A UVB phototherapy, called broadband UVB, can be used for a few small
lesions, to treat widespread psoriasis, or for lesions that resist topical
treatment. This type of phototherapy is normally given in a doctor's office
by using a light panel or light box. Some patients use UVB light boxes at
home under a doctor's guidance.
A newer type of UVB, called narrowband UVB, emits the part of the
ultraviolet light spectrum band that is most helpful for psoriasis.
Narrowband UVB treatment is superior to broadband UVB, but it is less
effective than PUVA treatment (see next paragraph). It is gaining in
popularity because it does help and is more convenient than PUVA. At first,
patients may require several treatments of narrowband UVB spaced close
together to improve their skin.
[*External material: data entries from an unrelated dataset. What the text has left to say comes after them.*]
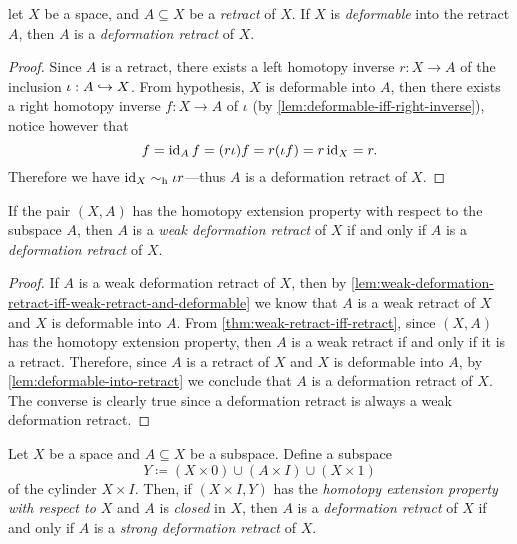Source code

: \begin{lemma}
\label{lem:deformable-into-retract}
let \(X\) be a space, and \(A \subseteq X\) be a \emph{retract} of \(X\). If
\(X\) is \emph{deformable} into the retract \(A\), then \(A\) is a
\emph{deformation retract} of \(X\).
\end{lemma}

\begin{proof}
Since \(A\) is a retract, there exists a left homotopy inverse \(r: X \to A\)
of the inclusion \(\iota: A \hookrightarrow X\). From hypothesis, \(X\) is deformable into
\(A\), then there exists a right homotopy inverse \(f: X \to A\) of \(\iota\)
(by \cref{lem:deformable-iff-right-inverse}), notice however that
\[
f = \operatorname{id}_A f = (r \iota) f = r (\iota f) = r \operatorname{id}_X = r.
\]
Therefore we have \(\operatorname{id}_X \sim_{\text{h}} \iota r\)---thus \(A\) is a deformation retract
of \(X\).
\end{proof}

\begin{corollary}
\label{cor:htpy-extension-prop-weak-iff-deformation}
If the pair \((X, A)\) has the homotopy extension property with respect to the
subspace \(A\), then \(A\) is a \emph{weak deformation retract} of \(X\) if and
only if \(A\) is a \emph{deformation retract} of \(X\).
\end{corollary}

\begin{proof}
If \(A\) is a weak deformation retract of \(X\), then by
\cref{lem:weak-deformation-retract-iff-weak-retract-and-deformable} we know that
\(A\) is a weak retract of \(X\) and \(X\) is deformable into \(A\). From
\cref{thm:weak-retract-iff-retract}, since \((X, A)\) has the homotopy extension
property, then \(A\) is a weak retract if and only if it is a
retract. Therefore, since \(A\) is a retract of \(X\) and \(X\) is deformable
into \(A\), by \cref{lem:deformable-into-retract} we conclude that \(A\) is a
deformation retract of \(X\). The converse is clearly true since a deformation
retract is always a weak deformation retract.
\end{proof}

\begin{theorem}
\label{thm:deformation-retract-iff-strong-deformation-retract}
Let \(X\) be a space and \(A \subseteq X\) be a subspace. Define a subspace
\[
Y \coloneq (X \times 0) \cup (A \times I) \cup (X \times 1)
\]
of the cylinder \(X \times I\). Then, if \((X \times I, Y)\) has the
\emph{homotopy extension property with respect to \(X\)} and \(A\) is
\emph{closed} in \(X\), then \(A\) is a \emph{deformation retract} of \(X\) if
and only if \(A\) is a \emph{strong deformation retract} of \(X\).
\end{theorem}

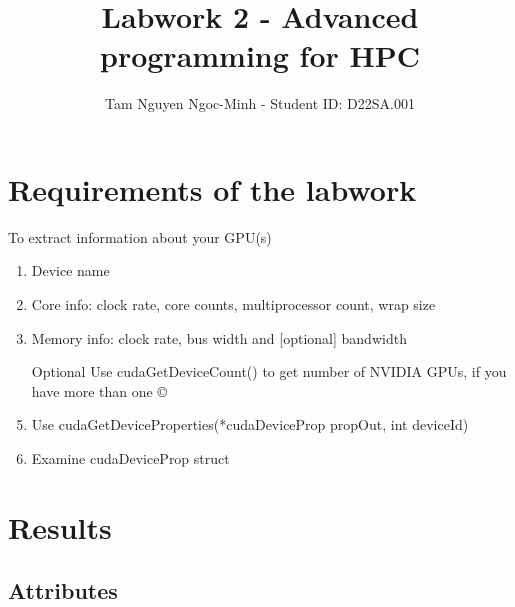 \documentclass{article}
\title{Labwork 2 - Advanced programming for HPC}
\author{Tam Nguyen Ngoc-Minh   - Student ID: D22SA.001}
\begin{document}
\maketitle

\section{Requirements of the labwork}

 To extract information about your GPU(s)
\begin{enumerate}
    \item Device name
    \item Core info: clock rate, core counts, multiprocessor count,
wrap size
    \item Memory info: clock rate, bus width and [optional] bandwidth
    \item [Optional] Use cudaGetDeviceCount() to get number of
NVIDIA GPUs, if you have more than one ©
    \item Use cudaGetDeviceProperties(*cudaDeviceProp
propOut, int deviceId)
    \item Examine cudaDeviceProp struct
    
\end{enumerate}


\section{Results}

\subsection{Attributes}
\end{document}
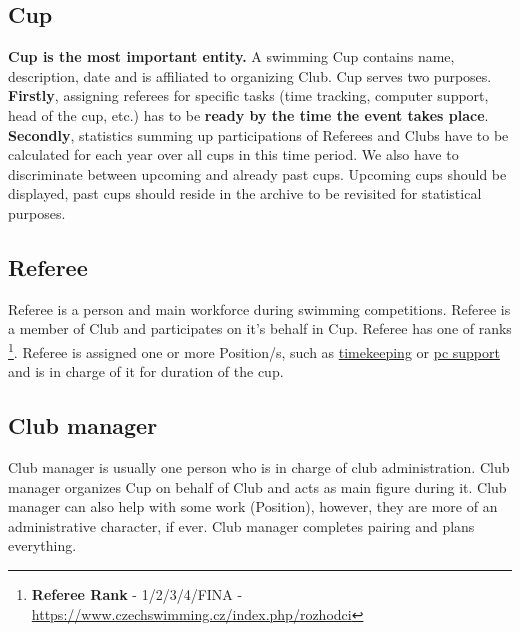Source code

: \subsection*{Cup}
\textbf{Cup is the most important entity.} A swimming Cup contains name, description, date and is affiliated to organizing Club.
Cup serves two purposes. \textbf{Firstly}, assigning referees for specific tasks (time tracking, computer support, head of the cup, etc.) has to be \textbf{ready by the time the event takes place}. \textbf{Secondly}, statistics summing up participations of Referees and Clubs have to be calculated for each year over all cups in this time period. We also have to discriminate between upcoming and already past cups. Upcoming cups should be displayed, past cups should reside in the archive to be revisited for statistical purposes.

\subsection*{Referee}
Referee is a person and main workforce during swimming competitions. Referee is a member of Club and participates on it's behalf in Cup. Referee has one of ranks  \footnote{\textbf{Referee Rank} - 1/2/3/4/FINA - \url{https://www.czechswimming.cz/index.php/rozhodci}}. Referee is assigned one or more Position/s, such as \underline{timekeeping} or \underline{pc support} and is in charge of it for duration of the cup. 
\subsection*{Club manager}
Club manager is usually one person who is in charge of club administration. Club manager organizes Cup on behalf of Club and acts as main figure during it. Club manager can also help with some work (Position), however, they are more of an administrative character, if ever. Club manager completes pairing and plans everything. 
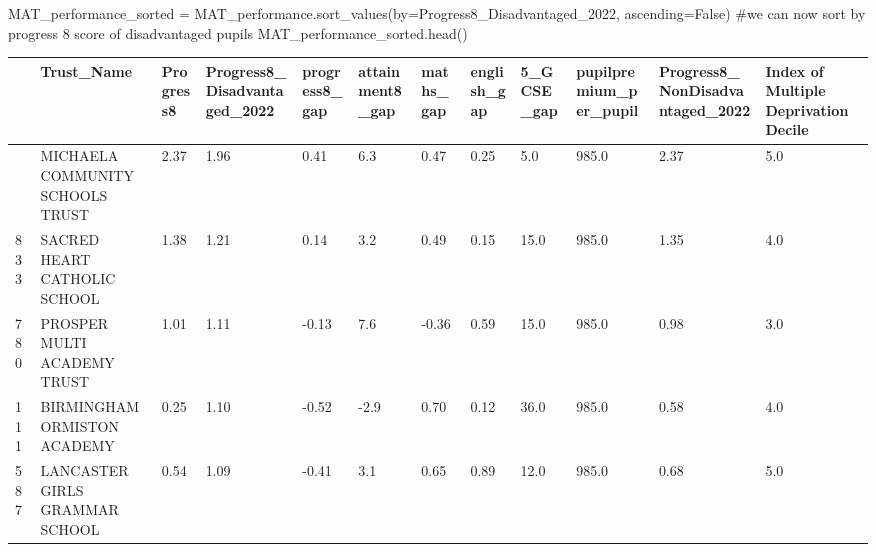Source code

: \documentclass[
  letterpaper,
  DIV=11,
  numbers=noendperiod]{scrartcl}
\newenvironment{Shaded}{\begin{snugshade}}{\end{snugshade}}
\newcommand{\CommentTok}[1]{\textcolor[rgb]{0.37,0.37,0.37}{#1}}
\newcommand{\NormalTok}[1]{\textcolor[rgb]{0.00,0.23,0.31}{#1}}
\newcommand{\OperatorTok}[1]{\textcolor[rgb]{0.37,0.37,0.37}{#1}}
\newcommand{\StringTok}[1]{\textcolor[rgb]{0.13,0.47,0.30}{#1}}
\newcommand{\VariableTok}[1]{\textcolor[rgb]{0.07,0.07,0.07}{#1}}
\begin{document}
\begin{Shaded}
\begin{Highlighting}[]
\NormalTok{MAT\_performance\_sorted }\OperatorTok{=}\NormalTok{ MAT\_performance.sort\_values(by}\OperatorTok{=}\StringTok{\textquotesingle{}Progress8\_Disadvantaged\_2022\textquotesingle{}}\NormalTok{, ascending}\OperatorTok{=}\VariableTok{False}\NormalTok{)}
\CommentTok{\#we can now sort by progress 8 score of disadvantaged pupils}
\NormalTok{MAT\_performance\_sorted.head()}

\end{Highlighting}
\end{Shaded}

\begin{longtable}[]{@{}llllllllllll@{}}
\toprule\noalign{}
& Trust\_Name & Progress8 & Progress8\_Disadvantaged\_2022 &
progress8\_gap & attainment8\_gap & maths\_gap & english\_gap &
5\_GCSE\_gap & pupilpremium\_per\_pupil &
Progress8\_NonDisadvantaged\_2022 & Index of Multiple Deprivation
Decile \\
\midrule\noalign{}
\endhead
\bottomrule\noalign{}
\endlastfoot
654 & MICHAELA COMMUNITY SCHOOLS TRUST & 2.37 & 1.96 & 0.41 & 6.3 & 0.47
& 0.25 & 5.0 & 985.0 & 2.37 & 5.0 \\
833 & SACRED HEART CATHOLIC SCHOOL & 1.38 & 1.21 & 0.14 & 3.2 & 0.49 &
0.15 & 15.0 & 985.0 & 1.35 & 4.0 \\
780 & PROSPER MULTI ACADEMY TRUST & 1.01 & 1.11 & -0.13 & 7.6 & -0.36 &
0.59 & 15.0 & 985.0 & 0.98 & 3.0 \\
111 & BIRMINGHAM ORMISTON ACADEMY & 0.25 & 1.10 & -0.52 & -2.9 & 0.70 &
0.12 & 36.0 & 985.0 & 0.58 & 4.0 \\
587 & LANCASTER GIRLS\textquotesingle{} GRAMMAR SCHOOL & 0.54 & 1.09 &
-0.41 & 3.1 & 0.65 & 0.89 & 12.0 & 985.0 & 0.68 & 5.0 \\
\end{longtable}
\end{document}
Once the skin has shown improvement, a
maintenance treatment once each week may be all that is necessary. However,
narrowband UVB treatment is not without risk. It can cause more severe and
longer lasting burns than broadband treatment.
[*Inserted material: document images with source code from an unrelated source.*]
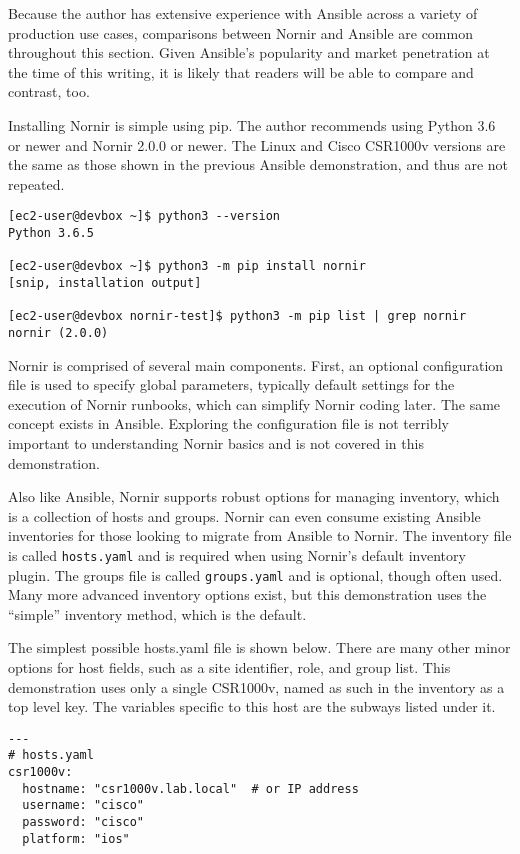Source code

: Because the author has extensive experience with Ansible across a variety of
production use cases, comparisons between Nornir and Ansible are common
throughout this section. Given Ansible's popularity and market penetration at
the time of this writing, it is likely that readers will be able to compare
and contrast, too.

Installing Nornir is simple using pip. The author recommends using Python 3.6
or newer and Nornir 2.0.0 or newer. The Linux and Cisco CSR1000v versions are
the same as those shown in the previous Ansible demonstration, and thus are not repeated.

\begin{verbatim}
[ec2-user@devbox ~]$ python3 --version
Python 3.6.5

[ec2-user@devbox ~]$ python3 -m pip install nornir
[snip, installation output]

[ec2-user@devbox nornir-test]$ python3 -m pip list | grep nornir
nornir (2.0.0)
\end{verbatim}

Nornir is comprised of several main components. First, an optional
configuration file is used to specify global parameters, typically default
settings for the execution of Nornir runbooks, which can simplify Nornir
coding later. The same concept exists in Ansible. Exploring the configuration
file is not terribly important to understanding Nornir basics and is not
covered in this demonstration.

Also like Ansible, Nornir supports robust options for managing inventory,
which is a collection of hosts and groups. Nornir can even consume existing
Ansible inventories for those looking to migrate from Ansible to Nornir. The
inventory file is called \verb|hosts.yaml| and is required when using Nornir's
default inventory plugin. The groups file is called \verb|groups.yaml| and is
optional, though often used. Many more advanced inventory options exist, but
this demonstration uses the ``simple'' inventory method, which is the default.

The simplest possible hosts.yaml file is shown below. There are many other
minor options for host fields, such as a site identifier, role, and group
list. This demonstration uses only a single CSR1000v, named as such in the
inventory as a top level key. The variables specific to this host are the
subways listed under it.

\begin{verbatim}
---
# hosts.yaml
csr1000v:
  hostname: "csr1000v.lab.local"  # or IP address
  username: "cisco"
  password: "cisco"
  platform: "ios"
\end{verbatim}


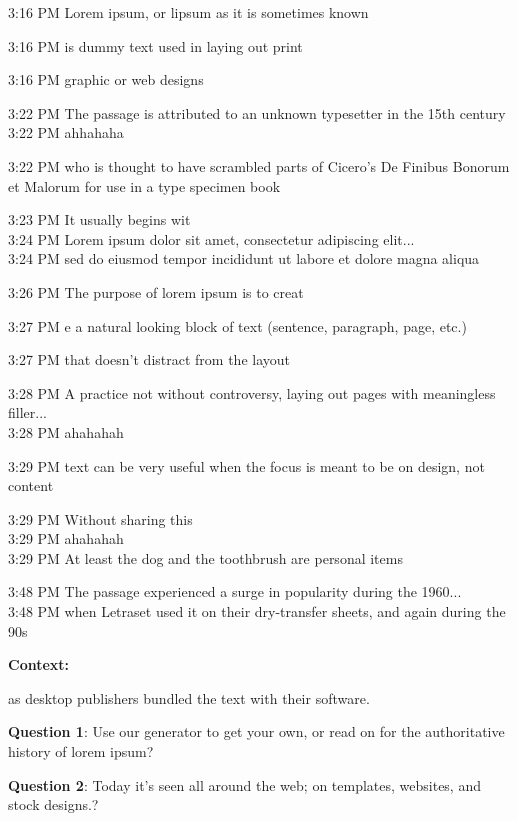\documentclass[11pt]{extarticle}
\def\namesc{{image4.png},{image5.png}}
\begin{document}
\begin{chat}
3:16 PM Lorem ipsum, or lipsum as it is sometimes known

3:16 PM is dummy text used in laying out print

3:16 PM graphic or web designs

3:22 PM The passage is attributed to an unknown typesetter in the 15th century\\
3:22 PM ahhahaha

3:22 PM who is thought to have scrambled parts of Cicero's De Finibus Bonorum et Malorum for use in a type specimen book

3:23 PM It usually begins wit\\
3:24 PM Lorem ipsum dolor sit amet, consectetur adipiscing elit...\\
3:24 PM sed do eiusmod tempor incididunt ut labore et dolore magna aliqua

3:26 PM The purpose of lorem ipsum is to creat

3:27 PM e a natural looking block of text (sentence, paragraph, page, etc.)

3:27 PM that doesn't distract from the layout

3:28 PM A practice not without controversy, laying out pages with meaningless filler...\\
3:28 PM ahahahah

3:29 PM text can be very useful when the focus is meant to be on design, not content

3:29 PM Without sharing this \\
3:29 PM ahahahah\\
3:29 PM At least the dog and the toothbrush are personal items

3:48 PM The passage experienced a surge in popularity during the 1960...\\
3:48 PM when Letraset used it on their dry-transfer sheets, and again during the 90s



\end{chat}

\vspace{0.5in}

\textbf{Context:}

as desktop publishers bundled the text with their software.



\textbf{Question 1}: Use our generator to get your own, or read on for the authoritative history of lorem ipsum?



\textbf{Question 2}: Today it's seen all around the web; on templates, websites, and stock designs.?

%
%
%
%
\end{document}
- Psoralen and ultraviolet A phototherapy (PUVA)--This
treatment combines oral or topical administration of a medicine called
psoralen with exposure to ultraviolet A (UVA) light. UVA has a long
wavelength that penetrates deeper into the skin than UVB. Psoralen makes the
skin more sensitive to this light. PUVA is normally used when more than 10
percent of the skin is affected or when the disease interferes with a
person's occupation (for example, when a teacher's face or a salesperson's
hands are involved). Compared with broadband UVB treatment, PUVA treatment
taken two to three times a week clears psoriasis more consistently and in
fewer treatments. However, it is associated with more shortterm side
effects, including nausea, headache, fatigue, burning, and itching. Care
must be taken to avoid sunlight after ingesting psoralen to avoid severe
sunburns, and the eyes must be protected for one to two days with UVA-absorbing
glasses. Long-term treatment is associated with an increased risk of
squamous-cell and, possibly, melanoma skin cancers. Simultaneous use of
drugs that suppress the immune system, such as cyclosporine, have little
beneficial effect and increase the risk of cancer.
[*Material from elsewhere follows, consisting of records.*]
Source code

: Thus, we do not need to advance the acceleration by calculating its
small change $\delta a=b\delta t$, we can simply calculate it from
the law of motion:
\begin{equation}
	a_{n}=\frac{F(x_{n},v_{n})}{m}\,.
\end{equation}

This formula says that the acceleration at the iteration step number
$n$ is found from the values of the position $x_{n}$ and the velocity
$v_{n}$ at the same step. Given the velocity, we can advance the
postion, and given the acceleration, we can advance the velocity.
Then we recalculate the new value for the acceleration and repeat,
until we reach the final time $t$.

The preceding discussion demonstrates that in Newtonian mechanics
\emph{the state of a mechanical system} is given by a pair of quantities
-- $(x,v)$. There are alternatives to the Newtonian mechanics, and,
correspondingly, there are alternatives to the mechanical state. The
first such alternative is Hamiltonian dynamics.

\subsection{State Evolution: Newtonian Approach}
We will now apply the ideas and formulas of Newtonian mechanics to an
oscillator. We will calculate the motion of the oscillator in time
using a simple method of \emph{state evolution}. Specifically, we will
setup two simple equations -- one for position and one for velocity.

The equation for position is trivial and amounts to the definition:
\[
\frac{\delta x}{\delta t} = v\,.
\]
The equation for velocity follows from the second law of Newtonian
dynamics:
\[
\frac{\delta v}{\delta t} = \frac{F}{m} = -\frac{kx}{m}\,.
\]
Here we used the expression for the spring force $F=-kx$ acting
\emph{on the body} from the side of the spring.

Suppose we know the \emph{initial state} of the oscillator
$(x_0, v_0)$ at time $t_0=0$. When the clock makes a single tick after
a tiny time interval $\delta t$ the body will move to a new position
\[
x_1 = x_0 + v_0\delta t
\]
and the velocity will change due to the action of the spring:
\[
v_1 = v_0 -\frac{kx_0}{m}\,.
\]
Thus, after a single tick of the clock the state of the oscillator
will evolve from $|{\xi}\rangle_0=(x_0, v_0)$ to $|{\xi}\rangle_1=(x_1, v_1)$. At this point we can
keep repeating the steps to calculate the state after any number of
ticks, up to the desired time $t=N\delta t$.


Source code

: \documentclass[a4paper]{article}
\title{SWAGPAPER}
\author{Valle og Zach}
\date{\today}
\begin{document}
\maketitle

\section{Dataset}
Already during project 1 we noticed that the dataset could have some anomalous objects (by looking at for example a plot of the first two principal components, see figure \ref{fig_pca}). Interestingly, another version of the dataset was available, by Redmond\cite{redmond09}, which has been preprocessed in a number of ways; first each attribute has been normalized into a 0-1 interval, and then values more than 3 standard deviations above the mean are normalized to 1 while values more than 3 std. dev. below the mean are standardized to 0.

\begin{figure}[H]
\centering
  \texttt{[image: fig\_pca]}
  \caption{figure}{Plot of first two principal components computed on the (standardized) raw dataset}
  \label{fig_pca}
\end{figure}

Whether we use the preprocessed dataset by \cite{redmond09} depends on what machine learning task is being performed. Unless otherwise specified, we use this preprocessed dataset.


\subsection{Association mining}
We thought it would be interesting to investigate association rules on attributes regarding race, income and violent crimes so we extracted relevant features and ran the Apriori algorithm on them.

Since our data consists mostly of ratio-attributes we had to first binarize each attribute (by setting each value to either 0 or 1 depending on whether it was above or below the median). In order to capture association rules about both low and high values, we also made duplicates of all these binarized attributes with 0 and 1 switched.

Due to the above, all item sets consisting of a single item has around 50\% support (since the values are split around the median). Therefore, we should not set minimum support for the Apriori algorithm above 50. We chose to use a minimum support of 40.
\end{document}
- Light therapy combined with other therapies--Studies
have shown that combining ultraviolet light treatment and a retinoid, like
acitretin, adds to the effectiveness of UV light for psoriasis. For this
reason, if patients are not responding to light therapy, retinoids may be
added. UVB phototherapy, for example, may be combined with retinoids and
other treatments. One combined therapy program, referred to as the Ingram
regime, involves a coal tar bath, UVB phototherapy, and application of an
anthralin-salicylic acid paste that is left on the skin for 6 to 24 hours. A
similar regime, the Goeckerman treatment, combines coal tar ointment with
UVB phototherapy. Also, PUVA can be combined with some oral medications
(such as retinoids) to increase its effectiveness.
Systemic Treatment
For more severe forms of psoriasis, doctors sometimes prescribe medicines that
are taken internally by pill or injection. This is called systemic treatment.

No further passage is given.